Every Saturday RedBird, K-man, BoyChild II, and I run errands. We go to roughly 2 different grocery stores each Saturday. We spend a lot of time discussing, debating, and reading labels. The boys (particularly BoyChild II) ask questions about what we are doing, so we explain it to them. We call it Flipping the Box. It goes something like this:
I don’t know, Flip the Box and see.
(Turning box) Well, it has 12 grams of protein per serving… ohh, (face falls) I see sugar and 3 “oses” in the list. (Puts box back on shelf) Maybe this one? (moved on to another box)

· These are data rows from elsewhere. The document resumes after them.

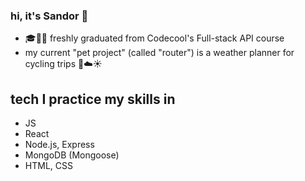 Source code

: ### hi, it's Sandor 👋

- :mortar_board:👨‍💻 freshly graduated from Codecool's Full-stack API course
- my current "pet project" (called "router") is a weather planner for cycling trips :bicyclist::cloud::sunny:

## tech I practice my skills in

- JS
- React
- Node.js, Express
- MongoDB (Mongoose)
- HTML, CSS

That’s kinda my point, no tantrum, no whining, he understands what he read (sugars end in ose most of the time– he calls them sneaky sugars, & he’s right) and why that was too much. He is seven and knows that an occasional cookie or whatever is fine, but not for breakfast. He asks for help, cause he’s seven, but he has been given the tools to figure it out himself. Now am I telling you he doesn’t pick up the box of Froot Loops “Just to check”, like maybe that sugary, food dyed, candy masquerading as breakfast got all healthy on us since last Saturday? (it hasn’t) He is seven, after all, he also buys in to the marketing schemes, which brings us full circle. He gets confused, “but it says whole-grains. Those are good, right?” or “They said balanced breakfast. Aren’t we supposed to eat balanced all day?” and so on. This does not, however make me mad at the commercial, it’s an opportunity to teach him how to understand what they are and aren’t saying. To teach him what the hell all of those health food catch phrases really mean. I found a great article here that lists the biggies and explains them really well. He can learn it, not cause his mom is some sort of super smart nutrition guru, or because he’s so exceptionally bright (no that he’s not a smart kid, calm down), he learned just like his SN brother and his sister did (and continue to do so) I take the time to learn the facts and then to teach them. Going to the grocery store is something that becomes a hugely important learning tool. I know I learn better by doing, my kids do too. If you would like some handy resources check out the links I have attached below.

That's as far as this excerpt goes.